▸ Problem requirements
In this exercise, reproduce the whole listing exactly.

▸ Extracted entries

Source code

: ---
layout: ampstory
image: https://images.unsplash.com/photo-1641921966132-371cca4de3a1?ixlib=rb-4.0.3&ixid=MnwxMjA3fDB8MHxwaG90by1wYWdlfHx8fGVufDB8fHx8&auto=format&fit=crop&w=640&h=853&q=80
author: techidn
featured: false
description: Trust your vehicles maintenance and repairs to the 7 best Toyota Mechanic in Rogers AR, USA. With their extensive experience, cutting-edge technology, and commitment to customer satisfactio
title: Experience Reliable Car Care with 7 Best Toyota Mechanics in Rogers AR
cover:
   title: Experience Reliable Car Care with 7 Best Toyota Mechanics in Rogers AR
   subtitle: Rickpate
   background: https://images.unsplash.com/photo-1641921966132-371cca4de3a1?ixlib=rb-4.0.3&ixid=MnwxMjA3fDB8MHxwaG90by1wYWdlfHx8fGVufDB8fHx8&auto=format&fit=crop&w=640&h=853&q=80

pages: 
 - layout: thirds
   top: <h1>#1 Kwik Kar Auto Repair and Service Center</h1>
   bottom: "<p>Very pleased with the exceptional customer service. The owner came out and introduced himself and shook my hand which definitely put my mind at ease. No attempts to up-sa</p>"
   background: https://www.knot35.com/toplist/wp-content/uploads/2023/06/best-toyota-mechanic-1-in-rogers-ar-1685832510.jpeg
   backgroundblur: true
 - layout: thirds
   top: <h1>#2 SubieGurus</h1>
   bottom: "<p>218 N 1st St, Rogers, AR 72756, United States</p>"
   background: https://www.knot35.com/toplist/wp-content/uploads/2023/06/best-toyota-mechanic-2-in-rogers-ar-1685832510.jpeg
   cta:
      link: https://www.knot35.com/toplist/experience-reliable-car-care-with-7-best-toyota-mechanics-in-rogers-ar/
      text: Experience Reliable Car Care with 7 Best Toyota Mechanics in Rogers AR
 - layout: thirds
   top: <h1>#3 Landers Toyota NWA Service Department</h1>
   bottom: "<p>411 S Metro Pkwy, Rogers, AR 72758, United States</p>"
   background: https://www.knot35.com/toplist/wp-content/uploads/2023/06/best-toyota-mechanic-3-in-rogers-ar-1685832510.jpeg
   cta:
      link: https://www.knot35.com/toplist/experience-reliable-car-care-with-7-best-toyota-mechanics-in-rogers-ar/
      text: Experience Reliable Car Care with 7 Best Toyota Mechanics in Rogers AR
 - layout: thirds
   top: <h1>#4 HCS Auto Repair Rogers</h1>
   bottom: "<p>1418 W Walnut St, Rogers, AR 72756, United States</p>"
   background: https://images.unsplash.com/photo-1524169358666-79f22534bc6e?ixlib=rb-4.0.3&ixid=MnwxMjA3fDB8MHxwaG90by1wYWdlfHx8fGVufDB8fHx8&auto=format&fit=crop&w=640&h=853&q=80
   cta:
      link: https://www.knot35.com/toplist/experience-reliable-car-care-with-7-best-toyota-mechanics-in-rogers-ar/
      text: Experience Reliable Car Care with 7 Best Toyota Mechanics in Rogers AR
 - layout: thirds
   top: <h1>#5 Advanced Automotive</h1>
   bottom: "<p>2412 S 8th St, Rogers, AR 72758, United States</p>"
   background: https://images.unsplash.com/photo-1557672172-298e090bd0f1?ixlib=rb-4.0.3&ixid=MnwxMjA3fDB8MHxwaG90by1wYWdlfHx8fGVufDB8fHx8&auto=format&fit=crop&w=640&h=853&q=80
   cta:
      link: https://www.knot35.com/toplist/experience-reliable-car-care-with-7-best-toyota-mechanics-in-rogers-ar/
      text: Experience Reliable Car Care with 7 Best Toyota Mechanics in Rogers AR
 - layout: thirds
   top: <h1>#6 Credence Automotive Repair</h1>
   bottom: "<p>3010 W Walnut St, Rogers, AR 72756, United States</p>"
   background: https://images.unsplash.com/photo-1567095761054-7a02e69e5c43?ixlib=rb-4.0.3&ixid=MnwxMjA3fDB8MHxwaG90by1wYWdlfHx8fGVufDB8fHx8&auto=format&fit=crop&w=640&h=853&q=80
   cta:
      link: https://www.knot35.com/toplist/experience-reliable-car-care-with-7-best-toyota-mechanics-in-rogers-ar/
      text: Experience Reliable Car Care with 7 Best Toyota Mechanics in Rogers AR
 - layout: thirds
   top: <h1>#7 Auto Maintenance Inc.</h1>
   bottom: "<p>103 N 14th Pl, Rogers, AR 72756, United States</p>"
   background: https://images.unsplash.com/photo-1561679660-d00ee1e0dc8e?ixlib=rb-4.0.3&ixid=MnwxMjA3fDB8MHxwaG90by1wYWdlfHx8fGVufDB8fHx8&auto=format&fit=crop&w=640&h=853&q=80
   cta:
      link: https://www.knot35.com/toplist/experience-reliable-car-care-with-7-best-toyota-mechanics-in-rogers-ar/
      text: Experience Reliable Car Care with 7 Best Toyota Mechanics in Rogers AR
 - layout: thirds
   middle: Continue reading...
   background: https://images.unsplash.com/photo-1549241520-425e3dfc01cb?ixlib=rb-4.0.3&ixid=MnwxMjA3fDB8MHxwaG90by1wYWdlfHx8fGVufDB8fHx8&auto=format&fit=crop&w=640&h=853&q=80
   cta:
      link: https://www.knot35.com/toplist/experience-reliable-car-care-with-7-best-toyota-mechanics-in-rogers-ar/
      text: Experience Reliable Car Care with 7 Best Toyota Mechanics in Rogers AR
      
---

▸ Expected answer
Source code

: ---
layout: ampstory
image: https://images.unsplash.com/photo-1641921966132-371cca4de3a1?ixlib=rb-4.0.3&ixid=MnwxMjA3fDB8MHxwaG90by1wYWdlfHx8fGVufDB8fHx8&auto=format&fit=crop&w=640&h=853&q=80
author: techidn
featured: false
description: Trust your vehicles maintenance and repairs to the 7 best Toyota Mechanic in Rogers AR, USA. With their extensive experience, cutting-edge technology, and commitment to customer satisfactio
title: Experience Reliable Car Care with 7 Best Toyota Mechanics in Rogers AR
cover:
   title: Experience Reliable Car Care with 7 Best Toyota Mechanics in Rogers AR
   subtitle: Rickpate
   background: https://images.unsplash.com/photo-1641921966132-371cca4de3a1?ixlib=rb-4.0.3&ixid=MnwxMjA3fDB8MHxwaG90by1wYWdlfHx8fGVufDB8fHx8&auto=format&fit=crop&w=640&h=853&q=80

pages: 
 - layout: thirds
   top: <h1>#1 Kwik Kar Auto Repair and Service Center</h1>
   bottom: "<p>Very pleased with the exceptional customer service. The owner came out and introduced himself and shook my hand which definitely put my mind at ease. No attempts to up-sa</p>"
   background: https://www.knot35.com/toplist/wp-content/uploads/2023/06/best-toyota-mechanic-1-in-rogers-ar-1685832510.jpeg
   backgroundblur: true
 - layout: thirds
   top: <h1>#2 SubieGurus</h1>
   bottom: "<p>218 N 1st St, Rogers, AR 72756, United States</p>"
   background: https://www.knot35.com/toplist/wp-content/uploads/2023/06/best-toyota-mechanic-2-in-rogers-ar-1685832510.jpeg
   cta:
      link: https://www.knot35.com/toplist/experience-reliable-car-care-with-7-best-toyota-mechanics-in-rogers-ar/
      text: Experience Reliable Car Care with 7 Best Toyota Mechanics in Rogers AR
 - layout: thirds
   top: <h1>#3 Landers Toyota NWA Service Department</h1>
   bottom: "<p>411 S Metro Pkwy, Rogers, AR 72758, United States</p>"
   background: https://www.knot35.com/toplist/wp-content/uploads/2023/06/best-toyota-mechanic-3-in-rogers-ar-1685832510.jpeg
   cta:
      link: https://www.knot35.com/toplist/experience-reliable-car-care-with-7-best-toyota-mechanics-in-rogers-ar/
      text: Experience Reliable Car Care with 7 Best Toyota Mechanics in Rogers AR
 - layout: thirds
   top: <h1>#4 HCS Auto Repair Rogers</h1>
   bottom: "<p>1418 W Walnut St, Rogers, AR 72756, United States</p>"
   background: https://images.unsplash.com/photo-1524169358666-79f22534bc6e?ixlib=rb-4.0.3&ixid=MnwxMjA3fDB8MHxwaG90by1wYWdlfHx8fGVufDB8fHx8&auto=format&fit=crop&w=640&h=853&q=80
   cta:
      link: https://www.knot35.com/toplist/experience-reliable-car-care-with-7-best-toyota-mechanics-in-rogers-ar/
      text: Experience Reliable Car Care with 7 Best Toyota Mechanics in Rogers AR
 - layout: thirds
   top: <h1>#5 Advanced Automotive</h1>
   bottom: "<p>2412 S 8th St, Rogers, AR 72758, United States</p>"
   background: https://images.unsplash.com/photo-1557672172-298e090bd0f1?ixlib=rb-4.0.3&ixid=MnwxMjA3fDB8MHxwaG90by1wYWdlfHx8fGVufDB8fHx8&auto=format&fit=crop&w=640&h=853&q=80
   cta:
      link: https://www.knot35.com/toplist/experience-reliable-car-care-with-7-best-toyota-mechanics-in-rogers-ar/
      text: Experience Reliable Car Care with 7 Best Toyota Mechanics in Rogers AR
 - layout: thirds
   top: <h1>#6 Credence Automotive Repair</h1>
   bottom: "<p>3010 W Walnut St, Rogers, AR 72756, United States</p>"
   background: https://images.unsplash.com/photo-1567095761054-7a02e69e5c43?ixlib=rb-4.0.3&ixid=MnwxMjA3fDB8MHxwaG90by1wYWdlfHx8fGVufDB8fHx8&auto=format&fit=crop&w=640&h=853&q=80
   cta:
      link: https://www.knot35.com/toplist/experience-reliable-car-care-with-7-best-toyota-mechanics-in-rogers-ar/
      text: Experience Reliable Car Care with 7 Best Toyota Mechanics in Rogers AR
 - layout: thirds
   top: <h1>#7 Auto Maintenance Inc.</h1>
   bottom: "<p>103 N 14th Pl, Rogers, AR 72756, United States</p>"
   background: https://images.unsplash.com/photo-1561679660-d00ee1e0dc8e?ixlib=rb-4.0.3&ixid=MnwxMjA3fDB8MHxwaG90by1wYWdlfHx8fGVufDB8fHx8&auto=format&fit=crop&w=640&h=853&q=80
   cta:
      link: https://www.knot35.com/toplist/experience-reliable-car-care-with-7-best-toyota-mechanics-in-rogers-ar/
      text: Experience Reliable Car Care with 7 Best Toyota Mechanics in Rogers AR
 - layout: thirds
   middle: Continue reading...
   background: https://images.unsplash.com/photo-1549241520-425e3dfc01cb?ixlib=rb-4.0.3&ixid=MnwxMjA3fDB8MHxwaG90by1wYWdlfHx8fGVufDB8fHx8&auto=format&fit=crop&w=640&h=853&q=80
   cta:
      link: https://www.knot35.com/toplist/experience-reliable-car-care-with-7-best-toyota-mechanics-in-rogers-ar/
      text: Experience Reliable Car Care with 7 Best Toyota Mechanics in Rogers AR
      
---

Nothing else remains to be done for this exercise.